DroboPro can hold a maximum of 16 TB with 2 TB disk drives. Jillian Mansolf, senior vice president of sales and marketing for Data Robotics, said customers must buy another device if they want more than 16 TB. "Since we're targeting companies with 100 users or less, we feel pretty safe that they won't hit the capacity limit quickly," she said.

Customers must be cautious about hitting capacity limits when using the thin provisioning, according to Reinsel, but "that's one of the reasons even some enterprise customers today are hesitant to implement thin provisioning -- it's not just an SMB concern." DroboPro notifies customers of capacity limits with its display lights, a software dashboard and an email-alerting feature.

Drobo desktop user Wayne Titus, owner of tax accounting and wealth management firm AMDG International, said he began beta testing DroboPro about six weeks ago. Titus said he's been using two Drobo desktop devices, one at home and one for backing up files at his office. However, the USB 2.0 connection to the smaller, slower box has been overwhelmed by his attempts to do daily backups to it on 300 GB of data.

"I had the capacity to backup all my data, but not the bandwidth," he said. "I had to start being selective about what files I backed up."

Titus said he expects DroboPro will comfortably accommodate the company's performance needs with room to spare. "To test it, I had five HD video sessions running while I downloaded another HD video and did all my system backups," he said. "That's far beyond what our business would need."

Reinsel said DroboPro's ease-of-use features should be appealing to SMBs, but Data Robotics may have a hard time rising above the noise in the market for low-end storage.
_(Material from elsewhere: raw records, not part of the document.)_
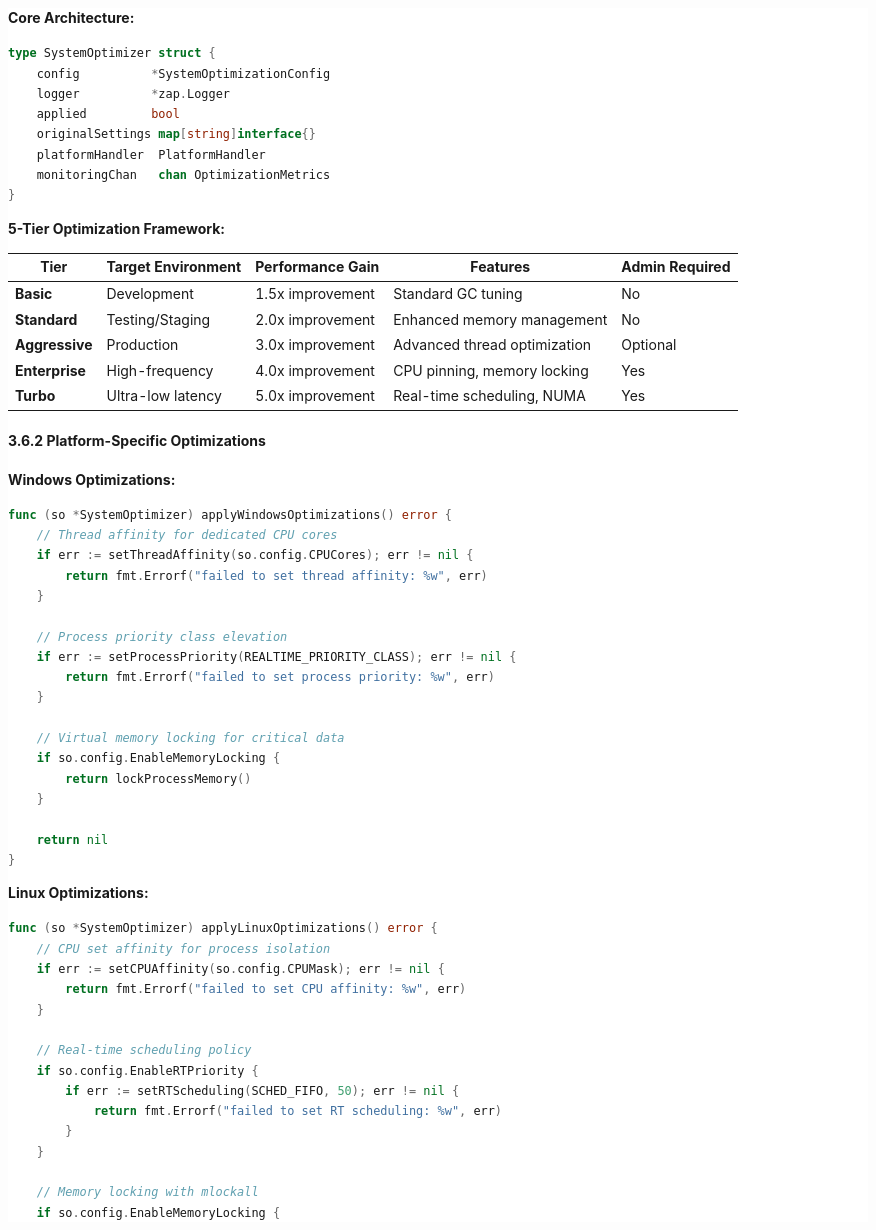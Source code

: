 **Core Architecture:**
```go
type SystemOptimizer struct {
    config          *SystemOptimizationConfig
    logger          *zap.Logger
    applied         bool
    originalSettings map[string]interface{}
    platformHandler  PlatformHandler
    monitoringChan   chan OptimizationMetrics
}
```

**5-Tier Optimization Framework:**

| Tier | Target Environment | Performance Gain | Features | Admin Required |
|------|-------------------|------------------|----------|----------------|
| **Basic** | Development | 1.5x improvement | Standard GC tuning | No |
| **Standard** | Testing/Staging | 2.0x improvement | Enhanced memory management | No |
| **Aggressive** | Production | 3.0x improvement | Advanced thread optimization | Optional |
| **Enterprise** | High-frequency | 4.0x improvement | CPU pinning, memory locking | Yes |
| **Turbo** | Ultra-low latency | 5.0x improvement | Real-time scheduling, NUMA | Yes |

#### 3.6.2 Platform-Specific Optimizations

**Windows Optimizations:**
```go
func (so *SystemOptimizer) applyWindowsOptimizations() error {
    // Thread affinity for dedicated CPU cores
    if err := setThreadAffinity(so.config.CPUCores); err != nil {
        return fmt.Errorf("failed to set thread affinity: %w", err)
    }
    
    // Process priority class elevation
    if err := setProcessPriority(REALTIME_PRIORITY_CLASS); err != nil {
        return fmt.Errorf("failed to set process priority: %w", err)
    }
    
    // Virtual memory locking for critical data
    if so.config.EnableMemoryLocking {
        return lockProcessMemory()
    }
    
    return nil
}
```

**Linux Optimizations:**
```go
func (so *SystemOptimizer) applyLinuxOptimizations() error {
    // CPU set affinity for process isolation
    if err := setCPUAffinity(so.config.CPUMask); err != nil {
        return fmt.Errorf("failed to set CPU affinity: %w", err)
    }
    
    // Real-time scheduling policy
    if so.config.EnableRTPriority {
        if err := setRTScheduling(SCHED_FIFO, 50); err != nil {
            return fmt.Errorf("failed to set RT scheduling: %w", err)
        }
    }
    
    // Memory locking with mlockall
    if so.config.EnableMemoryLocking {
```
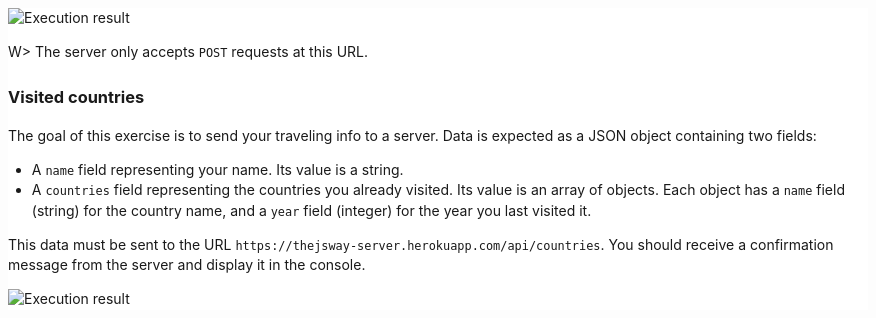![Execution result](images/chapter23-05.png)

W> The server only accepts `POST` requests at this URL.

### Visited countries

The goal of this exercise is to send your traveling info to a server. Data is expected as a JSON object containing two fields:

- A `name` field representing your name. Its value is a string.
- A `countries` field representing the countries you already visited. Its value is an array of objects. Each object has a `name` field (string) for the country name, and a `year` field (integer) for the year you last visited it.

This data must be sent to the URL `https://thejsway-server.herokuapp.com/api/countries`. You should receive a confirmation message from the server and display it in the console.

![Execution result](images/chapter23-06.png)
Just this quarter, EMC Corp. beefed up its Iomega consumer/prosumer NAS boxes; Hitachi GST acquired a company called Fabrik last month, which makes external hard drive systems for Macs and PCs; NetGear began offering a ReadyNAS line of products with pre-integrated cloud backup; and Seagate released a line of self-encrypting NAS devices called BlackArmor.

"The target customer for Drobo is tough to reach," he said. "Drobo isn't necessarily a brand they know."